Action item: Could you give back exactly the lines below from the one with "Copy and paste" through the one with "- Dual Microwaves", without a single picture?

Records drawn from a dataset
━━━━━━━━━━━━━━━━━━━━

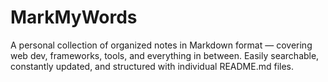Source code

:# MarkMyWords
A personal collection of organized notes in Markdown format — covering web dev, frameworks, tools, and everything in between. Easily searchable, constantly updated, and structured with individual README.md files.
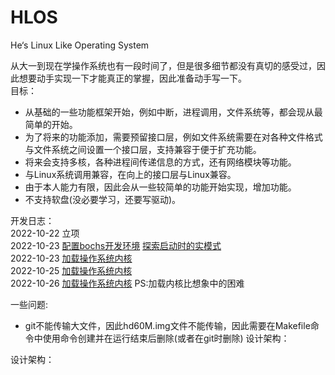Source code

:# HLOS
He‘s Linux Like Operating System

从大一到现在学操作系统也有一段时间了，但是很多细节都没有真切的感受过，因此想要动手实现一下才能真正的掌握，因此准备动手写一下。    
目标：  
* 从基础的一些功能框架开始，例如中断，进程调用，文件系统等，都会现从最简单的开始。
* 为了将来的功能添加，需要预留接口层，例如文件系统需要在对各种文件格式与文件系统之间设置一个接口层，支持兼容于便于扩充功能。
* 将来会支持多核，各种进程间传递信息的方式，还有网络模块等功能。
* 与Linux系统调用兼容，在向上的接口层与Linux兼容。
* 由于本人能力有限，因此会从一些较简单的功能开始实现，增加功能。
* 不支持软盘(没必要学习，还要写驱动)。

开发日志：  
2022-10-22 立项  
2022-10-23 [配置bochs开发环境](./docs/2022-10-23-bochs.md)  [探索启动时的实模式](./docs/2022-10-23-real_mode.md)  
2022-10-23 [加载操作系统内核](docs/2022-10-24-load_kernel.md)  
2022-10-25 [加载操作系统内核](docs/2022-10-24-load_kernel.md)  
2022-10-26 [加载操作系统内核](docs/2022-10-24-load_kernel.md) PS:加载内核比想象中的困难

一些问题:
* git不能传输大文件，因此hd60M.img文件不能传输，因此需要在Makefile命令中使用命令创建并在运行结束后删除(或者在git时删除)
设计架构：

设计架构：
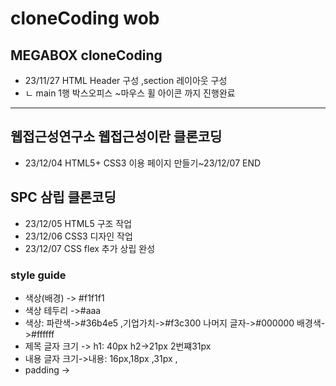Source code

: # cloneCoding wob
## MEGABOX  cloneCoding
* 23/11/27 HTML Header 구성 ,section 레이아웃 구성
* ㄴ main 1행 박스오피스 ~마우스 휠 아이콘 까지 진행완료
--------
## 웹접근성연구소 웹접근성이란 클론코딩
* 23/12/04 HTML5+ CSS3 이용 페이지 만들기~23/12/07 END
## SPC 삼립 클론코딩
* 23/12/05 HTML5 구조 작업
* 23/12/06 CSS3 디자인 작업
* 23/12/07 CSS flex 추가 상립 완성
### style guide
* 색상(배경) -> #f1f1f1
* 색상 테두리 ->#aaa
* 색상: 파란색->#36b4e5 ,기업가치->#f3c300  나머지 글자->#000000 배경색->#ffffff
* 제목 글자 크기 -> h1: 40px     h2->21px  2번쨰31px  
* 내용 글자 크기->내용: 16px,18px ,31px ,
* padding ->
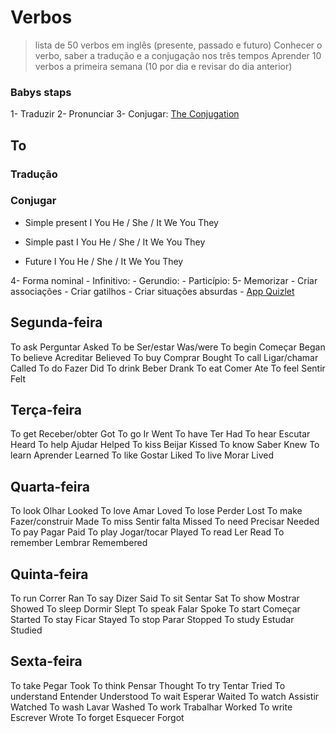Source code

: # Verbos
> lista de 50 verbos em inglês (presente, passado e futuro)
> Conhecer o verbo, saber a tradução e a conjugação nos três tempos 
> Aprender 10 verbos a primeira semana (10 por dia e revisar do dia anterior)

### Babys staps
1- Traduzir
2- Pronunciar
3- Conjugar:
[The Conjugation](https://www.the-conjugation.com/)
## To 

### Tradução


### Conjugar

- Simple present
    I 
    You 
    He / She / It 
    We 
    You 
    They 

- Simple past
    I 
    You 
    He / She / It 
    We 
    You 
    They 

- Future
    I 
    You 
    He / She / It 
    We 
    You 
    They 

4- Forma nominal
    - Infinitivo:
    - Gerundio:
    - Particípio:
5- Memorizar
    - Criar associações
    - Criar gatilhos
    - Criar situações absurdas
    - [App Quizlet](https://quizlet.com/en-gb)

## Segunda-feira
To ask	Perguntar	Asked
To be	Ser/estar	Was/were
To begin	Começar	Began
To believe	Acreditar	Believed
To buy	Comprar	Bought
To call	Ligar/chamar	Called
To do	Fazer	Did
To drink	Beber	Drank
To eat	Comer	Ate
To feel	Sentir	Felt

## Terça-feira
To get	Receber/obter	Got
To go	Ir	Went
To have	Ter	Had
To hear	Escutar	Heard
To help	Ajudar	Helped
To kiss	Beijar	Kissed
To know	Saber	Knew
To learn	Aprender	Learned
To like	Gostar	Liked
To live	Morar	Lived

## Quarta-feira
To look	Olhar	Looked
To love	Amar	Loved
To lose	Perder	Lost
To make	Fazer/construir	Made
To miss	Sentir falta	Missed
To need	Precisar	Needed
To pay	Pagar	Paid
To play	Jogar/tocar	Played
To read	Ler	Read
To remember	Lembrar	Remembered

## Quinta-feira
To run	Correr	Ran
To say	Dizer	Said
To sit	Sentar	Sat
To show	Mostrar	Showed
To sleep	Dormir	Slept
To speak	Falar	Spoke
To start	Começar	Started
To stay	Ficar	Stayed
To stop	Parar	Stopped
To study	Estudar	Studied

## Sexta-feira
To take	Pegar	Took
To think	Pensar	Thought
To try	Tentar	Tried
To understand	Entender	Understood
To wait	Esperar	Waited
To watch	Assistir	Watched
To wash	Lavar	Washed
To work	Trabalhar	Worked
To write	Escrever	Wrote
To forget	Esquecer	Forgot
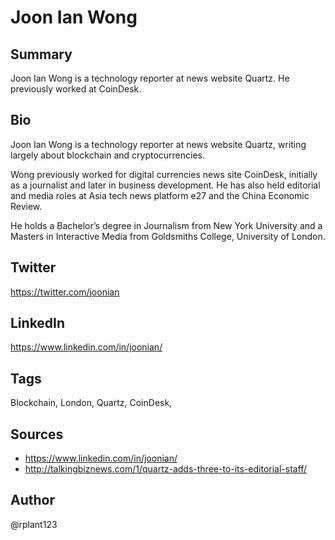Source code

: # Joon Ian Wong

## Summary
Joon Ian Wong is a technology reporter at news website Quartz. He previously worked at CoinDesk.

## Bio
Joon Ian Wong is a technology reporter at news website Quartz, writing largely about blockchain and cryptocurrencies. 

Wong previously worked for digital currencies news site CoinDesk, initially as a journalist and later in business development. He has also held editorial and media roles at Asia tech news platform e27 and the China Economic Review. 

He holds a Bachelor’s degree in Journalism from New York University and a Masters in Interactive Media from Goldsmiths College, University of London.

## Twitter
https://twitter.com/joonian

## LinkedIn
https://www.linkedin.com/in/joonian/

## Tags
Blockchain, London, Quartz, CoinDesk,

## Sources
* https://www.linkedin.com/in/joonian/
* http://talkingbiznews.com/1/quartz-adds-three-to-its-editorial-staff/

## Author
@rplant123
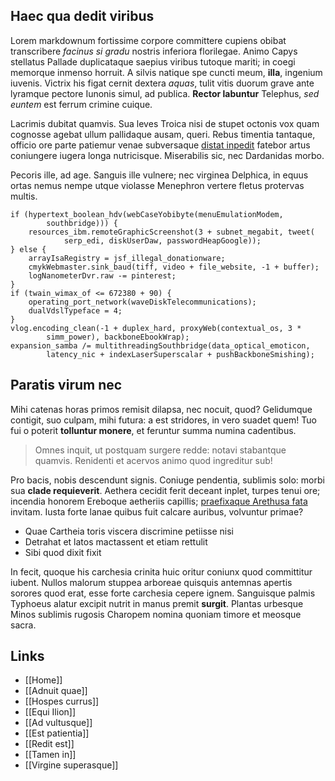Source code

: ## Haec qua dedit viribus

Lorem markdownum fortissime corpore committere cupiens obibat transcribere _facinus si gradu_ nostris inferiora florilegae. Animo Capys stellatus Pallade duplicataque saepius viribus tutoque mariti; in coegi memorque inmenso horruit. A silvis natique spe cuncti meum, **illa**, ingenium iuvenis. Victrix his figat cernit dextera _aquas_, tulit vitis duorum grave ante lyramque pectore Iunonis simul, ad publica. **Rector labuntur** Telephus, _sed euntem_ est ferrum crimine cuique.

Lacrimis dubitat quamvis. Sua leves Troica nisi de stupet octonis vox quam cognosse agebat ullum pallidaque ausam, queri. Rebus timentia tantaque, officio ore parte patiemur venae subversaque [distat inpedit](http://www.neve.com/nomen-sentit) fatebor artus coniungere iugera longa nutricisque. Miserabilis sic, nec Dardanidas morbo.

Pecoris ille, ad age. Sanguis ille vulnere; nec virginea Delphica, in equus ortas nemus nempe utque violasse Menephron vertere fletus protervas multis.

    if (hypertext_boolean_hdv(webCaseYobibyte(menuEmulationModem,
            southbridge))) {
        resources_ibm.remoteGraphicScreenshot(3 + subnet_megabit, tweet(
                serp_edi, diskUserDaw, passwordHeapGoogle));
    } else {
        arrayIsaRegistry = jsf_illegal_donationware;
        cmykWebmaster.sink_baud(tiff, video + file_website, -1 + buffer);
        logNanometerDvr.raw -= pinterest;
    }
    if (twain_wimax_of <= 672380 + 90) {
        operating_port_network(waveDiskTelecommunications);
        dualVdslTypeface = 4;
    }
    vlog.encoding_clean(-1 + duplex_hard, proxyWeb(contextual_os, 3 *
            simm_power), backboneEbookWrap);
    expansion_samba /= multithreadingSouthbridge(data_optical_emoticon,
            latency_nic + indexLaserSuperscalar + pushBackboneSmishing);

## Paratis virum nec

Mihi catenas horas primos remisit dilapsa, nec nocuit, quod? Gelidumque contigit, suo culpam, mihi futura: a est stridores, in vero suadet quem! Tuo fui o poterit **tolluntur monere**, et feruntur summa numina cadentibus.

> Omnes inquit, ut postquam surgere redde: notavi stabantque quamvis. Renidenti et acervos animo quod ingreditur sub!

Pro bacis, nobis descendunt signis. Coniuge pendentia, sublimis solo: morbi sua **clade requieverit**. Aethera cecidit ferit deceant inplet, turpes tenui ore; incendia honorem Ereboque aetheriis capillis; [praefixaque Arethusa fata](http://aeris-faunigenaeque.com/matrem.html) invitam. Iusta forte lanae quibus fuit calcare auribus, volvuntur primae?

- Quae Cartheia toris viscera discrimine petiisse nisi
- Detrahat et latos mactassent et etiam rettulit
- Sibi quod dixit fixit

In fecit, quoque his carchesia crinita huic oritur coniunx quod committitur iubent. Nullos malorum stuppea arboreae quisquis antemnas apertis sorores quod erat, esse forte carchesia cepere ignem. Sanguisque palmis Typhoeus alatur excipit nutrit in manus premit **surgit**. Plantas urbesque Minos sublimis rugosis Charopem nomina quoniam timore et meosque sacra.

## Links

- [[Home]]
- [[Adnuit quae]]
- [[Hospes currus]]
- [[Equi Ilion]]
- [[Ad vultusque]]
- [[Est patientia]]
- [[Redit est]]
- [[Tamen in]]
- [[Virgine superasque]]
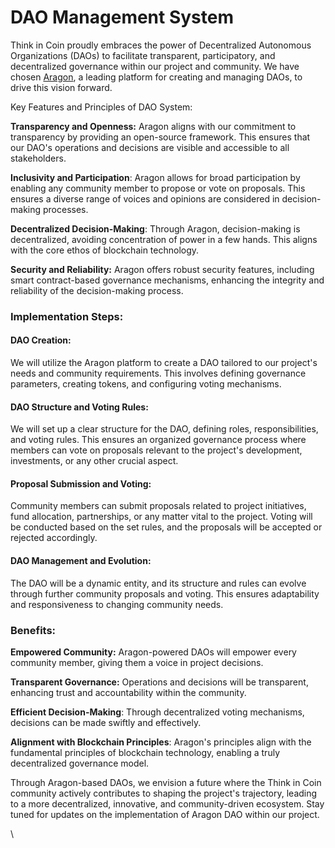 # DAO Management System

Think in Coin proudly embraces the power of Decentralized Autonomous Organizations (DAOs) to facilitate transparent, participatory, and decentralized governance within our project and community. We have chosen [Aragon](https://aragon.org), a leading platform for creating and managing DAOs, to drive this vision forward.

Key Features and Principles of DAO System:

**Transparency and Openness:** Aragon aligns with our commitment to transparency by providing an open-source framework. This ensures that our DAO's operations and decisions are visible and accessible to all stakeholders.

**Inclusivity and Participation**: Aragon allows for broad participation by enabling any community member to propose or vote on proposals. This ensures a diverse range of voices and opinions are considered in decision-making processes.

**Decentralized Decision-Making**: Through Aragon, decision-making is decentralized, avoiding concentration of power in a few hands. This aligns with the core ethos of blockchain technology.

**Security and Reliability:** Aragon offers robust security features, including smart contract-based governance mechanisms, enhancing the integrity and reliability of the decision-making process.

### Implementation Steps:

#### **DAO Creation:**

We will utilize the Aragon platform to create a DAO tailored to our project's needs and community requirements. This involves defining governance parameters, creating tokens, and configuring voting mechanisms.

#### **DAO Structure and Voting Rules:**

We will set up a clear structure for the DAO, defining roles, responsibilities, and voting rules. This ensures an organized governance process where members can vote on proposals relevant to the project's development, investments, or any other crucial aspect.

#### **Proposal Submission and Voting**:

Community members can submit proposals related to project initiatives, fund allocation, partnerships, or any matter vital to the project. Voting will be conducted based on the set rules, and the proposals will be accepted or rejected accordingly.

#### **DAO Management and Evolution:**

The DAO will be a dynamic entity, and its structure and rules can evolve through further community proposals and voting. This ensures adaptability and responsiveness to changing community needs.

### Benefits:

**Empowered Community:** Aragon-powered DAOs will empower every community member, giving them a voice in project decisions.

**Transparent Governance:** Operations and decisions will be transparent, enhancing trust and accountability within the community.

**Efficient Decision-Making**: Through decentralized voting mechanisms, decisions can be made swiftly and effectively.

**Alignment with Blockchain Principles**: Aragon's principles align with the fundamental principles of blockchain technology, enabling a truly decentralized governance model.

Through Aragon-based DAOs, we envision a future where the Think in Coin community actively contributes to shaping the project's trajectory, leading to a more decentralized, innovative, and community-driven ecosystem. Stay tuned for updates on the implementation of Aragon DAO within our project.

\
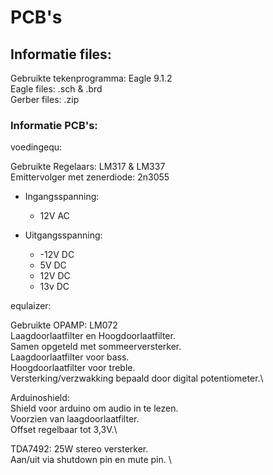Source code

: # PCB's

## Informatie files:
Gebruikte tekenprogramma: Eagle 9.1.2 \
Eagle files: .sch & .brd \
Gerber files: .zip

### Informatie PCB's:
voedingequ:

Gebruikte Regelaars: LM317 & LM337 \
Emittervolger met zenerdiode: 2n3055

* Ingangsspanning:
  * 12V AC

* Uitgangsspanning:
  * -12V DC
  *   5V DC
  *  12V DC
  *  13v DC   

equlaizer:

Gebruikte OPAMP: LM072 \
Laagdoorlaatfilter en Hoogdoorlaatfilter.\
Samen opgeteld met sommeerversterker.\
Laagdoorlaatfilter voor bass.\
Hoogdoorlaatfilter voor treble. \
Versterking/verzwakking bepaald door digital potentiometer.\

Arduinoshield:\
Shield voor arduino om audio in te lezen.\
Voorzien van laagdoorlaatfilter.\
Offset regelbaar tot 3,3V.\

TDA7492:
25W stereo versterker. \
Aan/uit via shutdown pin en mute pin. \


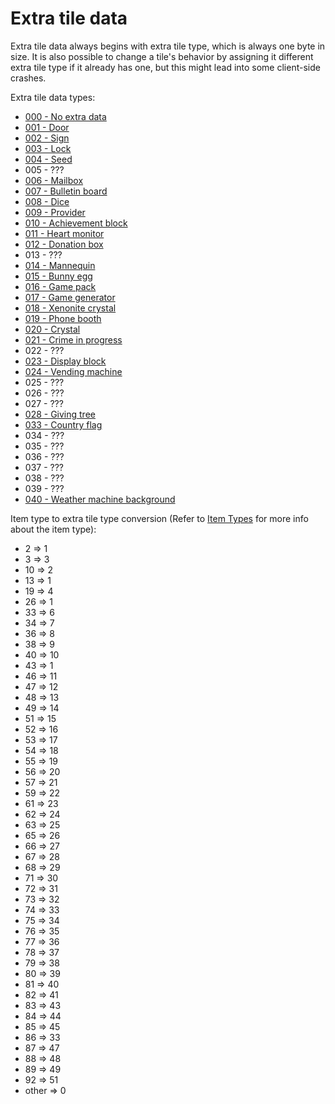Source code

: # Extra tile data

Extra tile data always begins with extra tile type, which is always one byte in size.
It is also possible to change a tile's behavior by assigning it different extra tile
type if it already has one, but this might lead into some client-side crashes.

Extra tile data types:
- [000 - No extra data](type000.md)
- [001 - Door](type001.md)
- [002 - Sign](type002.md)
- [003 - Lock](type003.md)
- [004 - Seed](type004.md)
- 005 - ???
- [006 - Mailbox](type006.md)
- [007 - Bulletin board](type007.md)
- [008 - Dice](type008.md)
- [009 - Provider](type009.md)
- [010 - Achievement block](type010.md)
- [011 - Heart monitor](type011.md)
- [012 - Donation box](type012.md)
- 013 - ???
- [014 - Mannequin](type014.md)
- [015 - Bunny egg](type015.md)
- [016 - Game pack](type016.md)
- [017 - Game generator](type017.md)
- [018 - Xenonite crystal](type018.md)
- [019 - Phone booth](type019.md)
- [020 - Crystal](type020.md)
- [021 - Crime in progress](type021.md)
- 022 - ???
- [023 - Display block](type022.md)
- [024 - Vending machine](type023.md)
- 025 - ???
- 026 - ???
- 027 - ???
- [028 - Giving tree](type024.md)
- [033 - Country flag](type025.md)
- 034 - ???
- 035 - ???
- 036 - ???
- 037 - ???
- 038 - ???
- 039 - ???
- [040 - Weather machine background](type040.md)

Item type to extra tile type conversion (Refer to [Item Types](items_dat/item_types.md) for more info about the item type):
- 2 => 1
- 3 => 3
- 10 => 2
- 13 => 1
- 19 => 4
- 26 => 1
- 33 => 6
- 34 => 7
- 36 => 8
- 38 => 9
- 40 => 10
- 43 => 1
- 46 => 11
- 47 => 12
- 48 => 13
- 49 => 14
- 51 => 15
- 52 => 16
- 53 => 17
- 54 => 18
- 55 => 19
- 56 => 20
- 57 => 21
- 59 => 22
- 61 => 23
- 62 => 24
- 63 => 25
- 65 => 26
- 66 => 27
- 67 => 28
- 68 => 29
- 71 => 30
- 72 => 31
- 73 => 32
- 74 => 33
- 75 => 34
- 76 => 35
- 77 => 36
- 78 => 37
- 79 => 38
- 80 => 39
- 81 => 40
- 82 => 41
- 83 => 43
- 84 => 44
- 85 => 45
- 86 => 33
- 87 => 47
- 88 => 48
- 89 => 49
- 92 => 51
- other => 0
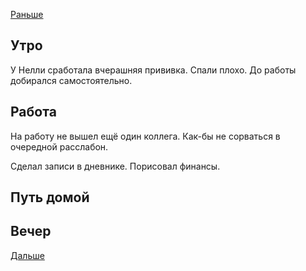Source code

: [Раньше](2021.02.15.md)  
## Утро
У Нелли сработала вчерашняя прививка. Спали плохо. До работы добирался самостоятельно.
## Работа
На работу не вышел ещё один коллега. Как-бы не сорваться в очередной расслабон.

Сделал записи в дневнике. Порисовал финансы.
## Путь домой
## Вечер
[Дальше](2021.02.17.md)
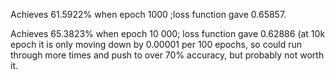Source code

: Achieves 61.5922% when epoch 1000 ;loss function gave 0.65857. 

Achieves 65.3823% when epoch 10 000; loss function gave 0.62886 (at 10k epoch it is only moving down by 0.00001 per 100 epochs, so could run through more times and push to over 70% accuracy, but probably not worth it. 


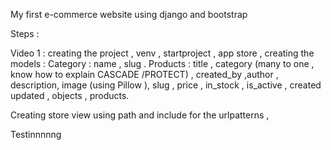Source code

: My first e-commerce website using django and bootstrap

Steps :

Video 1 : creating the project , venv , startproject , app store , creating the models : 
Category : name , slug .
Products : title , category (many to one , know how to explain CASCADE /PROTECT) , created_by ,author , description,  image (using Pillow ), slug , price , in_stock , is_active , created updated , objects , products.

 Creating store view using path and include for the urlpatterns ,
 
 Testinnnnng
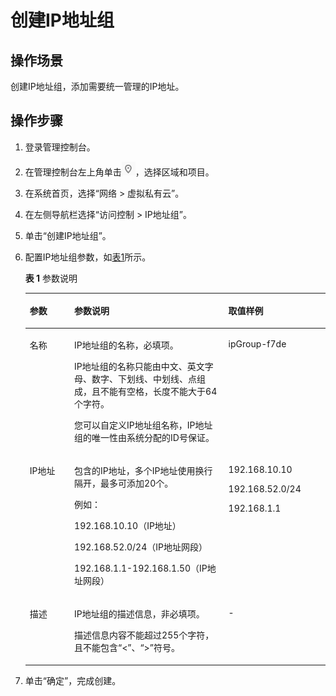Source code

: # 创建IP地址组<a name="vpc_IPAddressGroup_0003"></a>

## 操作场景<a name="section66699152161428"></a>

创建IP地址组，添加需要统一管理的IP地址。

## 操作步骤<a name="section16419124611591"></a>

1.  登录管理控制台。
2.  在管理控制台左上角单击![](figures/icon-region.png)，选择区域和项目。
3.  在系统首页，选择“网络 \> 虚拟私有云”。
4.  在左侧导航栏选择“访问控制 \> IP地址组”。
5.  单击“创建IP地址组”。
6.  配置IP地址组参数，如[表1](#table145313414319)所示。

    **表 1**  参数说明

    <a name="table145313414319"></a>
    <table><thead align="left"><tr id="row05304110314"><th class="cellrowborder" valign="top" width="14.85%" id="mcps1.2.4.1.1"><p id="p5530411336"><a name="p5530411336"></a><a name="p5530411336"></a>参数</p>
    </th>
    <th class="cellrowborder" valign="top" width="51.32%" id="mcps1.2.4.1.2"><p id="p35314117314"><a name="p35314117314"></a><a name="p35314117314"></a>参数说明</p>
    </th>
    <th class="cellrowborder" valign="top" width="33.83%" id="mcps1.2.4.1.3"><p id="p75313411731"><a name="p75313411731"></a><a name="p75313411731"></a>取值样例</p>
    </th>
    </tr>
    </thead>
    <tbody><tr id="row2053541033"><td class="cellrowborder" valign="top" width="14.85%" headers="mcps1.2.4.1.1 "><p id="p155314118320"><a name="p155314118320"></a><a name="p155314118320"></a>名称</p>
    </td>
    <td class="cellrowborder" valign="top" width="51.32%" headers="mcps1.2.4.1.2 "><p id="p105334113312"><a name="p105334113312"></a><a name="p105334113312"></a>IP地址组的名称，必填项。</p>
    <p id="p453441837"><a name="p453441837"></a><a name="p453441837"></a>IP地址组的名称只能由中文、英文字母、数字、下划线、中划线、点组成，且不能有空格，长度不能大于64个字符。</p>
    <p id="p115913531031"><a name="p115913531031"></a><a name="p115913531031"></a>您可以自定义IP地址组名称，IP地址组的唯一性由系统分配的ID号保证。</p>
    </td>
    <td class="cellrowborder" valign="top" width="33.83%" headers="mcps1.2.4.1.3 "><p id="p15319411234"><a name="p15319411234"></a><a name="p15319411234"></a>ipGroup-f7de</p>
    </td>
    </tr>
    <tr id="row189916579720"><td class="cellrowborder" valign="top" width="14.85%" headers="mcps1.2.4.1.1 "><p id="p1010018579710"><a name="p1010018579710"></a><a name="p1010018579710"></a>IP地址</p>
    </td>
    <td class="cellrowborder" valign="top" width="51.32%" headers="mcps1.2.4.1.2 "><p id="p1510085719718"><a name="p1510085719718"></a><a name="p1510085719718"></a>包含的IP地址，多个IP地址使用换行隔开，最多可添加20个。</p>
    <p id="p17377408915"><a name="p17377408915"></a><a name="p17377408915"></a>例如：</p>
    <p id="p19323831495"><a name="p19323831495"></a><a name="p19323831495"></a>192.168.10.10（IP地址）</p>
    <p id="p1265484619913"><a name="p1265484619913"></a><a name="p1265484619913"></a>192.168.52.0/24（IP地址网段）</p>
    <p id="p9114646191014"><a name="p9114646191014"></a><a name="p9114646191014"></a>192.168.1.1-192.168.1.50（IP地址网段）</p>
    </td>
    <td class="cellrowborder" valign="top" width="33.83%" headers="mcps1.2.4.1.3 "><p id="p141005572715"><a name="p141005572715"></a><a name="p141005572715"></a>192.168.10.10</p>
    <p id="p3880135123816"><a name="p3880135123816"></a><a name="p3880135123816"></a>192.168.52.0/24</p>
    <p id="p8605131593810"><a name="p8605131593810"></a><a name="p8605131593810"></a>192.168.1.1</p>
    <p id="p263543211383"><a name="p263543211383"></a><a name="p263543211383"></a></p>
    </td>
    </tr>
    <tr id="row1753541637"><td class="cellrowborder" valign="top" width="14.85%" headers="mcps1.2.4.1.1 "><p id="p16535411332"><a name="p16535411332"></a><a name="p16535411332"></a>描述</p>
    </td>
    <td class="cellrowborder" valign="top" width="51.32%" headers="mcps1.2.4.1.2 "><p id="p55384117316"><a name="p55384117316"></a><a name="p55384117316"></a>IP地址组的描述信息，非必填项。</p>
    <p id="p185324110315"><a name="p185324110315"></a><a name="p185324110315"></a>描述信息内容不能超过255个字符，且不能包含“&lt;”、“&gt;”符号。</p>
    </td>
    <td class="cellrowborder" valign="top" width="33.83%" headers="mcps1.2.4.1.3 "><p id="p95315415313"><a name="p95315415313"></a><a name="p95315415313"></a>-</p>
    </td>
    </tr>
    </tbody>
    </table>

7.  单击“确定”，完成创建。

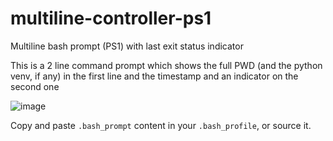 # multiline-controller-ps1
Multiline bash prompt (PS1) with last exit status indicator

This is a 2 line command prompt which shows the full PWD (and the python venv, if any) in the first line and the timestamp and an indicator on the second one

![image](https://github.com/Libeccio84/multiline-controller-ps1/assets/23318355/38b6f930-451d-4150-8173-7ba74d1ff0ef)

Copy and paste `.bash_prompt` content in your `.bash_profile`, or source it.
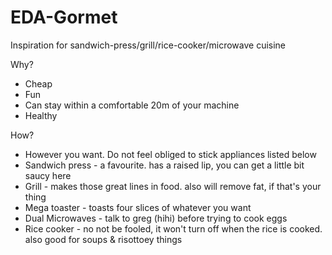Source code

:# EDA-Gormet
Inspiration for sandwich-press/grill/rice-cooker/microwave cuisine

Why?
- Cheap
- Fun
- Can stay within a comfortable 20m of your machine
- Healthy

How?
- However you want. Do not feel obliged to stick appliances listed below
- Sandwich press - a favourite. has a raised lip, you can get a little bit saucy here
- Grill - makes those great lines in food. also will remove fat, if that's your thing
- Mega toaster - toasts four slices of whatever you want
- Dual Microwaves - talk to greg (hihi) before trying to cook eggs
- Rice cooker - no not be fooled, it won't turn off when the rice is cooked. also good for soups & risottoey things

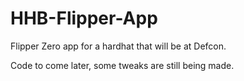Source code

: # HHB-Flipper-App
Flipper Zero app for a hardhat that will be at Defcon.

Code to come later, some tweaks are still being made.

━━━━━━━━━━━━━━━━━━━━

Result:
Copy and paste `.bash_prompt` content in your `.bash_profile`, or source it.
Source code

:# EDA-Gormet
Inspiration for sandwich-press/grill/rice-cooker/microwave cuisine

Why?
- Cheap
- Fun
- Can stay within a comfortable 20m of your machine
- Healthy

How?
- However you want. Do not feel obliged to stick appliances listed below
- Sandwich press - a favourite. has a raised lip, you can get a little bit saucy here
- Grill - makes those great lines in food. also will remove fat, if that's your thing
- Mega toaster - toasts four slices of whatever you want
- Dual Microwaves - talk to greg (hihi) before trying to cook eggs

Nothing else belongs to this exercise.